*What is required:* Go through the data below and copy each line that includes "called".

*Supplied entries:*
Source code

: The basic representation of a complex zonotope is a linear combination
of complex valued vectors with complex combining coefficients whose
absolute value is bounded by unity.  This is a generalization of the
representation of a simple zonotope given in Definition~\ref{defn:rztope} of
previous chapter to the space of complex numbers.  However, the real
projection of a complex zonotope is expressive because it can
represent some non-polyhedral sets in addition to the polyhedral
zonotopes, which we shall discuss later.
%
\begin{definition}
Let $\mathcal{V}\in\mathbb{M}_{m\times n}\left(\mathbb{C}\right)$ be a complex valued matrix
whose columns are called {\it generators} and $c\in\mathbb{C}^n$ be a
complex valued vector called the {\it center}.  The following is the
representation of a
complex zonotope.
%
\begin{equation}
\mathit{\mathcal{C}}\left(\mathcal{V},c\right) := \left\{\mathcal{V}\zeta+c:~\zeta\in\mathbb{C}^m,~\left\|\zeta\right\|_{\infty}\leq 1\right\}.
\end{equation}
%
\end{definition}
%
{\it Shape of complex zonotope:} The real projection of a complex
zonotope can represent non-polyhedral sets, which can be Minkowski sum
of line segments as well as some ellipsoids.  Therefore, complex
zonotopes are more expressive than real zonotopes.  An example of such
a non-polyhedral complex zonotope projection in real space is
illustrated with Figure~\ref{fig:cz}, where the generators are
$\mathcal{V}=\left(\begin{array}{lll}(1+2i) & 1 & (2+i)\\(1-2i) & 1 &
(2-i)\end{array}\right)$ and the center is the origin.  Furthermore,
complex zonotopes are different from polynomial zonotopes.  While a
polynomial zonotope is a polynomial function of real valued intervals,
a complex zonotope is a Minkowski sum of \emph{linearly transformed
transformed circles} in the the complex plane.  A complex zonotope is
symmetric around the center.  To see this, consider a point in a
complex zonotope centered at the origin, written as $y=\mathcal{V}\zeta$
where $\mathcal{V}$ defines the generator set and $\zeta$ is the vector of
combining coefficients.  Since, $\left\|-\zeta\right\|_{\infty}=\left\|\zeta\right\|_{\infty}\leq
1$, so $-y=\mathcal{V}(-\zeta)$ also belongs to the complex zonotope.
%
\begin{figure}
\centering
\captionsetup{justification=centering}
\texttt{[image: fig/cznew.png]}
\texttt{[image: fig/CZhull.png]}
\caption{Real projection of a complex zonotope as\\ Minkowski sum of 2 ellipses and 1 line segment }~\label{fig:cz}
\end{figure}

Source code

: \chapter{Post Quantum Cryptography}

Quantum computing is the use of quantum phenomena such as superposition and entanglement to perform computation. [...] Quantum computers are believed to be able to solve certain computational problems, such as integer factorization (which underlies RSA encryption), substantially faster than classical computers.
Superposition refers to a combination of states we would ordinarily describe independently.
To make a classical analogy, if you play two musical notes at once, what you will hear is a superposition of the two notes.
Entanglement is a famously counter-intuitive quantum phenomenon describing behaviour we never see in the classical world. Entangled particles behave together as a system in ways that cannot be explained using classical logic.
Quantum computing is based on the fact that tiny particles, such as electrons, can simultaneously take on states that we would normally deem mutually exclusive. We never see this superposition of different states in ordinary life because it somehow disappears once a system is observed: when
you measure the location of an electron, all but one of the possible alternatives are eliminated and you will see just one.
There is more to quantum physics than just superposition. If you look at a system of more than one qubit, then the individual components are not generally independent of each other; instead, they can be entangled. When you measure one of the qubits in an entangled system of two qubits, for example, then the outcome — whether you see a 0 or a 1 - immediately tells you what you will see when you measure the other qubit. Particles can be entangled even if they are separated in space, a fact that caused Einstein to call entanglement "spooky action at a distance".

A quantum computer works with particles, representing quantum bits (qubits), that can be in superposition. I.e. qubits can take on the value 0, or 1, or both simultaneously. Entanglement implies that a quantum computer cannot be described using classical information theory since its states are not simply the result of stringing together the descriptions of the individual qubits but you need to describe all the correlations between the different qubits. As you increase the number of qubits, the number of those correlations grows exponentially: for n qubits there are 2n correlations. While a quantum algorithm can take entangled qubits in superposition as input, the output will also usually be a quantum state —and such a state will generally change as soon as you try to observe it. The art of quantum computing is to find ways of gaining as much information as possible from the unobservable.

*Exercise output:*
whose columns are called {\it generators} and $c\in\mathbb{C}^n$ be a
complex valued vector called the {\it center}.  The following is the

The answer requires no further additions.